To improve aircraft performance, aircraft manufacturers are increasingly turning to composite materials (e.g., Kevlar, epoxy graphite, carbon laminate, carbon sandwich, fiberglass, etc.) rather than traditional aluminum materials for aircraft construction. For example, it has been common to employ an aluminum fuselage and wings in combination with composite materials used for control surfaces, engine nacelles, etc. However, newer aircraft are now being built with composite fuselage and wing materials. As an example, the Boeing 787 employs an all-composite fuselage, making it the first airliner in production to employ composite materials for fifty percent of its construction.
Aircraft, such as airliners, are often equipped with satellite communication (SATCOM) capabilities that require antenna devices to be mounted to an external surface of the aircraft. The UHF SATCOM frequency bands are defined as 244 to 270 MHz (10.2% bandwidth) downlink frequencies, and 292 to 317 MHz 8% bandwidth) uplink frequencies. Conventional ultra-high frequency (UHF) SATCOM antenna devices employ two antennas: a first antenna (e.g., quadrifilar helix or crossed dipole antenna) for high angle (overhead) UHF satellite communications, and a second monopole antenna for low angle (horizon) UHF satellite communications. Each one of these antenna devices tends to be bandwidth limited. The performance (i.e., VSWR, gain, etc.) of an antenna mounted on a composite surface is considerably different than the same antenna mounted on a metallic structure. Therefore, conventional aircraft communication antennas are mounted on metal aircraft surfaces (e.g., aluminum fuselage surfaces) rather than non-metallic composite surfaces of an aircraft that is of mixed metallic/composite material construction.

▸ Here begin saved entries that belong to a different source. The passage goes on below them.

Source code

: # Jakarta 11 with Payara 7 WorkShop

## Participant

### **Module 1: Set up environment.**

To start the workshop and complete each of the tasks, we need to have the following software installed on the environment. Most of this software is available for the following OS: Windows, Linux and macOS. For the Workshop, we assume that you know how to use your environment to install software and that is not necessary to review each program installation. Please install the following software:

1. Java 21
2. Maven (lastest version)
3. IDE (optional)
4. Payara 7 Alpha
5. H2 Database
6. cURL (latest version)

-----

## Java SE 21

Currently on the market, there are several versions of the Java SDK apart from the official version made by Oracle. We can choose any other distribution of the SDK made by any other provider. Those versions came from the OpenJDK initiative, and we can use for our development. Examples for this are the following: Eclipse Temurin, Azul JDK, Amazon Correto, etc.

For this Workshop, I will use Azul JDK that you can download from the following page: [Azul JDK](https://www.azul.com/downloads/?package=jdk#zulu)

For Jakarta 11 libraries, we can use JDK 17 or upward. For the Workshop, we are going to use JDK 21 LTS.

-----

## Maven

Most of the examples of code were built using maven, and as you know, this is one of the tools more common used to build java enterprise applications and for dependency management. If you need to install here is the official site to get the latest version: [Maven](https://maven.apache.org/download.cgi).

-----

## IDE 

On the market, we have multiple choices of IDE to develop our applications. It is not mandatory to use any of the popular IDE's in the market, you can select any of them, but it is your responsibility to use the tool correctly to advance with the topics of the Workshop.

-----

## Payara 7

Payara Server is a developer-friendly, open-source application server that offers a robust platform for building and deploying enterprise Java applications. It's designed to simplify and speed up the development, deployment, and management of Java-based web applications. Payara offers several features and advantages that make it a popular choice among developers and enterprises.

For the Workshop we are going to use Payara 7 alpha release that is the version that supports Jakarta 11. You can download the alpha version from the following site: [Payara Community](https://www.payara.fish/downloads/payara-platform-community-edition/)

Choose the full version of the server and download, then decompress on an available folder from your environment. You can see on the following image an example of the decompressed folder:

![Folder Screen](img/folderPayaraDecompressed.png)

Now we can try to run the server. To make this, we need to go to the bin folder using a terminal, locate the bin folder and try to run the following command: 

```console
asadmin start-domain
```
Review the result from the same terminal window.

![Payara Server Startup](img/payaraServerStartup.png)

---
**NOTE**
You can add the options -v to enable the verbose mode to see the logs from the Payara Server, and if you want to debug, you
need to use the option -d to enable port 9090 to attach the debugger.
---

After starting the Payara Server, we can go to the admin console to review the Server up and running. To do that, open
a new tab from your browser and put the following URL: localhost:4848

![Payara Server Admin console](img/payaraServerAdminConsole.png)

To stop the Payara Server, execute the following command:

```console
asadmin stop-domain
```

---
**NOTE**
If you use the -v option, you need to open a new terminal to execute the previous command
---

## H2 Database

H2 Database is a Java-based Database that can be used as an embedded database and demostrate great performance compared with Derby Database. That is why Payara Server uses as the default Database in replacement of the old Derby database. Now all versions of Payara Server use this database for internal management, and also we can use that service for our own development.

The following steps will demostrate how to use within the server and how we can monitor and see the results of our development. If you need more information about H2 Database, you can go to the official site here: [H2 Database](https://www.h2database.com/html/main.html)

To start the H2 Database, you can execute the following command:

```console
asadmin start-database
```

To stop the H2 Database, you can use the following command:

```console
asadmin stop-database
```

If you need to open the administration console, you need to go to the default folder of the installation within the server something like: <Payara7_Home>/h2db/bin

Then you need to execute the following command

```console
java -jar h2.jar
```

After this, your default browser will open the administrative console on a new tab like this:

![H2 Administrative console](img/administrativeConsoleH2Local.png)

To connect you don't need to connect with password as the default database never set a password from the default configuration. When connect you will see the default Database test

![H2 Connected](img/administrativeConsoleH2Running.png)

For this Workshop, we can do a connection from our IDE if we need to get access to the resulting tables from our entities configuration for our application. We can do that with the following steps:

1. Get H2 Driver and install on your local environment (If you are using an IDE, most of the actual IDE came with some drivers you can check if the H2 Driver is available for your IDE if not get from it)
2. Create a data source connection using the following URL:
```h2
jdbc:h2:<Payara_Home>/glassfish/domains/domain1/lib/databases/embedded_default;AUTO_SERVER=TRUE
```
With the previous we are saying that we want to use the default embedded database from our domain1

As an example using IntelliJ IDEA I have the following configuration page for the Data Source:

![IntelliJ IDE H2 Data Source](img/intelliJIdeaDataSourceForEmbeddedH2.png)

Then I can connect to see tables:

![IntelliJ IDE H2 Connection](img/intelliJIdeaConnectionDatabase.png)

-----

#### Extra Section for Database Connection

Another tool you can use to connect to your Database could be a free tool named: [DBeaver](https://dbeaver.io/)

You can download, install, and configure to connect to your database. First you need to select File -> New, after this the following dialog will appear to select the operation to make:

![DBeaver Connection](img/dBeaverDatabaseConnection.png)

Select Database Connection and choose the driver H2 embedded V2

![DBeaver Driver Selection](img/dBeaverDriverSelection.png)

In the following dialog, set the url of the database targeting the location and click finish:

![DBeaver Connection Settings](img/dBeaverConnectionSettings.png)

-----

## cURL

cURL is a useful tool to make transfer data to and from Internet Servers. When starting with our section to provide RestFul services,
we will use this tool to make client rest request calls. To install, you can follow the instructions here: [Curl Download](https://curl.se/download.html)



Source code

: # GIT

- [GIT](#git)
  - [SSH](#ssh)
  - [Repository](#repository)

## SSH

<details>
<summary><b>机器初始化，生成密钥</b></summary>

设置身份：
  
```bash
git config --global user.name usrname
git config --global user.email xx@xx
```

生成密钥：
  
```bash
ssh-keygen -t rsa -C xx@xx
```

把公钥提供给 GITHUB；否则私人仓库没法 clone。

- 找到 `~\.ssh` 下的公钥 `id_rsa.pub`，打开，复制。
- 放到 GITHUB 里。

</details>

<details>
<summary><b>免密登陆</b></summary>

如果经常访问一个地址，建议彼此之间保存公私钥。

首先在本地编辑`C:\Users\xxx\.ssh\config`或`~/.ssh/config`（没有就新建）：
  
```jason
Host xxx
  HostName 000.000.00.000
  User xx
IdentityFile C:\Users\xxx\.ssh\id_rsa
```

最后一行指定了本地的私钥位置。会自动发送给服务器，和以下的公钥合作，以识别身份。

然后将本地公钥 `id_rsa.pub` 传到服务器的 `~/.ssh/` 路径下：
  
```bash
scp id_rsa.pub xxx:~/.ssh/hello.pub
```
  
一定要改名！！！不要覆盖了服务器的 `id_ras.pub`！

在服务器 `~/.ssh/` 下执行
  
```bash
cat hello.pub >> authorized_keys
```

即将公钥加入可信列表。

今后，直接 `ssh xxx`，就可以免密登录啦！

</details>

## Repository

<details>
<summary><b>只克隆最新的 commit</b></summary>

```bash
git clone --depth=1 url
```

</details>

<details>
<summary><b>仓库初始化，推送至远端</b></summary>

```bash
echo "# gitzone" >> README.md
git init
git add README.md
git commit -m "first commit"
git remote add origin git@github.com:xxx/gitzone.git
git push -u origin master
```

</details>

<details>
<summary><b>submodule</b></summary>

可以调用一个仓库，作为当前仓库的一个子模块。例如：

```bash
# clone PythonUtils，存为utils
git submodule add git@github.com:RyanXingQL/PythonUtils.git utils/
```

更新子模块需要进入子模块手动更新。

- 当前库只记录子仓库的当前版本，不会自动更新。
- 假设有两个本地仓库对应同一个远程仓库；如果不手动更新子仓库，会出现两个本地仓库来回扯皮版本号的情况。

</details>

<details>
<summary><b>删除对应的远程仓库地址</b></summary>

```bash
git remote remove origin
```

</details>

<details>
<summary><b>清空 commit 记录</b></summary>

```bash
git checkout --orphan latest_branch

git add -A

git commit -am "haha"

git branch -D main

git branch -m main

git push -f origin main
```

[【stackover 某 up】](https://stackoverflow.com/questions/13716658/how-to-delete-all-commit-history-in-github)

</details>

FIG. 1 illustrates one example of a planar UHF SATCOM antenna device 100 of the prior art that is coupled to a conductive metal surface 150 of an aircraft, and as may be contained within an aerodynamic enclosure such as a radome. As shown in FIG. 1, antenna device 100 includes a base plate 120 and a high angle UHF SATCOM dipole antenna structure that includes a first leg structure 102 and a second (floating) leg structure 104 that are coupled to a first UHF SATCOM feed 106 and a first UHF SATCOM ground 108. Conductive metal surface 150 of the aircraft acts as a ground plane for antenna device 100.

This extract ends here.